Negara Jangan Cuci Tangan : Stop Mengkambinghitamkan Aksi/Amuk Massa (Konflik Horisontal) dan Menyangkal Keterlibatan ‘Negara” (Militer) // Genosida 1965-1966

Pengetahuan tentang Sebuah Rahasia Umum: Penghilangan Massal 1965–66 di Indonesia – John Rossa

Sebagai sebuah rahasia umum, pembantaian 1965–66 merupakan kejadian yang sulit dimengerti. Banyak informasi tetap tersembunyi sehingga pertanyaan-pertanyaan dasar tidak berhasil dijawab dengan akurat dan teguh. Ambillah pertanyaan: siapakah pelakunya? Film The Act of Killing dengan jelas memperlihatkan bahwa, dalam kasus Medan, kelompok milisi sipillah pelakunya. Tetapi kata-kata pembukaan film tersebut menyebutkan bahwa tentaralah yang bertanggung jawab atas pembantaian antikomunis tersebut. Namun film itu, yang lebih berfokus kepada ingatan kelompok milisi sipil daripada kejadian itu sendiri, tidak menjelaskan apa tepatnya hubungan mereka dengan tentara.

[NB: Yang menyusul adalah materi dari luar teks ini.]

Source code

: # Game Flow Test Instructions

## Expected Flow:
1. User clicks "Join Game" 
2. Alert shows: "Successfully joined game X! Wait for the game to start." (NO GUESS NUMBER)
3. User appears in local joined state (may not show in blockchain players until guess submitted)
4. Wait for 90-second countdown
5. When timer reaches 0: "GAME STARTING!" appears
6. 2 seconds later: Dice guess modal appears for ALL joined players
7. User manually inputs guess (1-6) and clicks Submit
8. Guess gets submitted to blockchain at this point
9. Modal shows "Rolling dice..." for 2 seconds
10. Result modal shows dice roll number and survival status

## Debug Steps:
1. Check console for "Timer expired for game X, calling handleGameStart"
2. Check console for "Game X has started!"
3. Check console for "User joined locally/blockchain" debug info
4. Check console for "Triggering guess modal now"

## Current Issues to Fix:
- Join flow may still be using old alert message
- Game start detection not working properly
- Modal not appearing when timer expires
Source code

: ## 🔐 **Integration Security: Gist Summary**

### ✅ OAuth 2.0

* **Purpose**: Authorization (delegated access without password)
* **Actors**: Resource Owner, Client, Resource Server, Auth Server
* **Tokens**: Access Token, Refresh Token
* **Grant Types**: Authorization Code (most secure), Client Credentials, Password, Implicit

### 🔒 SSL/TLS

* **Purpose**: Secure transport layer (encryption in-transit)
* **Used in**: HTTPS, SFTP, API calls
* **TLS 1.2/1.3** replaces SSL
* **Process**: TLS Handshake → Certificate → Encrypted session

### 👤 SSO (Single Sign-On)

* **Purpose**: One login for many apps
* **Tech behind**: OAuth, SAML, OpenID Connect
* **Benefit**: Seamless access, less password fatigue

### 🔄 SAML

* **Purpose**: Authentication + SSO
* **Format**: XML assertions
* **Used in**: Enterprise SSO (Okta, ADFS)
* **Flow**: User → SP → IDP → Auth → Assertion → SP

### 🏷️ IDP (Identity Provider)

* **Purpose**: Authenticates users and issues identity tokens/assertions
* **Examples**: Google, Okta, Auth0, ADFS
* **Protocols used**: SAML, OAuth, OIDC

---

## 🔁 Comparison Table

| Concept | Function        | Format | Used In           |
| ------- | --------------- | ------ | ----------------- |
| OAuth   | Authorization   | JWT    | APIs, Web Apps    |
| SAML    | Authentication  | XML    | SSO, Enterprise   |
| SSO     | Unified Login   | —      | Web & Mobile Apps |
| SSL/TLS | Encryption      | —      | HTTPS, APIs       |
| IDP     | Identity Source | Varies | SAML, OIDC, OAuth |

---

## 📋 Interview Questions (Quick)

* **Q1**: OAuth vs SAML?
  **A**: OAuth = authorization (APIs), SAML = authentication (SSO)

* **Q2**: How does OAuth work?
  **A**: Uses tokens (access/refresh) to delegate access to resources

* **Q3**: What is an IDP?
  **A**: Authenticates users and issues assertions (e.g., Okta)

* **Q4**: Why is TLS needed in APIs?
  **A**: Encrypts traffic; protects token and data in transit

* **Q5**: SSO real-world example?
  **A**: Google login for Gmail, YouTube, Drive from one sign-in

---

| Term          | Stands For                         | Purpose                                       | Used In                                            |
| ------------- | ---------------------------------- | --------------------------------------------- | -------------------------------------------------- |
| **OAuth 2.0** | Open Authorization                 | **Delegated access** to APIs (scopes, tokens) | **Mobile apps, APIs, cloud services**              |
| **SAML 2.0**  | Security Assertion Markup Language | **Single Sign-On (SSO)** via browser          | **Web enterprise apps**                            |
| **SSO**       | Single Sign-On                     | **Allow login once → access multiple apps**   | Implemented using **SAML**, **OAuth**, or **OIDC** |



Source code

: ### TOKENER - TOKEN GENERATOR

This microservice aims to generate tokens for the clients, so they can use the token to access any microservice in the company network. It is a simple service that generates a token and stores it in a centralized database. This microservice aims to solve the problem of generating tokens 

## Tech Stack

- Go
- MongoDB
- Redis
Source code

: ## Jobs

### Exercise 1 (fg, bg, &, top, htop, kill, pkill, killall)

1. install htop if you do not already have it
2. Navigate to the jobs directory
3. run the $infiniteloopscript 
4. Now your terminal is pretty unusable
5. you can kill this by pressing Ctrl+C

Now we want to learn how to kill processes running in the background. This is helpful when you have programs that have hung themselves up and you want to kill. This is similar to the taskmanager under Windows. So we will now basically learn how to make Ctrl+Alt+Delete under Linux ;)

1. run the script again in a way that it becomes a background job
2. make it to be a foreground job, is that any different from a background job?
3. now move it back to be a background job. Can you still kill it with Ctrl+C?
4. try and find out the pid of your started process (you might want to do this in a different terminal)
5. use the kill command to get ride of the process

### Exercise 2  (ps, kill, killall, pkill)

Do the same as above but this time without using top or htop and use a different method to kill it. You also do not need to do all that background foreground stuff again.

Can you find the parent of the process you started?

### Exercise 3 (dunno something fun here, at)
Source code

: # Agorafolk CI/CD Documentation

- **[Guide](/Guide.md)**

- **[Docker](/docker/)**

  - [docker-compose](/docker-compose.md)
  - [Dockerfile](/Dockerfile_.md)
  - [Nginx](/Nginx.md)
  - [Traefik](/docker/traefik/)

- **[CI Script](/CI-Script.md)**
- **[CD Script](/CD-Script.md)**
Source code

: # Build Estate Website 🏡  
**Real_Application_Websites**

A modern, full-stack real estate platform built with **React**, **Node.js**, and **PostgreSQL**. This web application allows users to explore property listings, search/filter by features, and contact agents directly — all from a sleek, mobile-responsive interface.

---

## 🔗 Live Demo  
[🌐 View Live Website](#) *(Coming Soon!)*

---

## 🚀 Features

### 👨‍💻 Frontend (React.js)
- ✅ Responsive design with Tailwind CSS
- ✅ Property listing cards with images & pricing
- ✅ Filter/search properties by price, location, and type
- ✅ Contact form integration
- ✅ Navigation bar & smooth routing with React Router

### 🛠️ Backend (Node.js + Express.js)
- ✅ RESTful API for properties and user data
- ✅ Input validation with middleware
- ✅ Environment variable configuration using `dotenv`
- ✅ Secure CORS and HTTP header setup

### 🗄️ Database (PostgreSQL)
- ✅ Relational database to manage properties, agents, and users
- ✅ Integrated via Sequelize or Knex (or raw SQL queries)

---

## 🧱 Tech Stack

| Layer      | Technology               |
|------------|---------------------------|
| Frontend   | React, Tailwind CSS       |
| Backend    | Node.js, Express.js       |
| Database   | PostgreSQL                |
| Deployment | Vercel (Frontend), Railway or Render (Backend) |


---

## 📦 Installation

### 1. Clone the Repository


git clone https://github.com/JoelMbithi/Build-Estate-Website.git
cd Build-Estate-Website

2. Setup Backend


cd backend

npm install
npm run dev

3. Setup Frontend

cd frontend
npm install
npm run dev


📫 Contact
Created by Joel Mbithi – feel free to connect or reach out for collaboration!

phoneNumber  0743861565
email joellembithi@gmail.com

Setelah menonton film itu, beberapa pemirsa mendapat kesan yang keliru bahwa tentara tidak bertanggung jawab. Sebaliknya, Oppenheimer berpikir bahwa rujukan-rujukan ke tentara dalam film tersebut sudah cukup untuk menyampaikan pesan bahwa tentara telah ‘mengkontrakkan’ kerja pembunuhan kepada kelompok milisi (Melvin 2013). Literatur ilmiah tentang masalah ini penuh dengan ketidakpastian tentang identitas para pelaku pembunuhan. Banyak pakar sejarah mengalami kesulitan untuk memahami peranan tentara dan organisasi sipil dalam kekerasan antikomunis. Apakah tentara memutuskan untuk meluncurkan aksi pembantaian dan kemudian mengatur-atur kelompok milisi ibarat pion ataukah tentara menyerah kepada tekanan dan desakan dari bawah?

Sebagaimana dikemukakan oleh Robert Cribb (2001, 235), “kesulitan yang paling sukar ditangani dalam memahami pembantaian itu adalah menentukan seberapa pentingnya inisiatif tentara dan seberapa pentingnya peran ketegangan lokal.” Jawaban atas pertanyaan ini penting karena akan menentukan apakah kejadian itu merupakan kasus kekerasan yang spontan dan horizontal, yakni “tetangga membunuh tetangga,” ataukah merupakan kasus kekerasan birokratik yang vertikal, yaitu, negara membantai warganya sendiri. Dengan kata lain, apakah pembunuhan itu merupakan kekerasan khaotis ketika rakyat mengamuk, ataukah sebuah kasus genosida politik yang terorganisir dengan baik, ataukah campuran keduanya?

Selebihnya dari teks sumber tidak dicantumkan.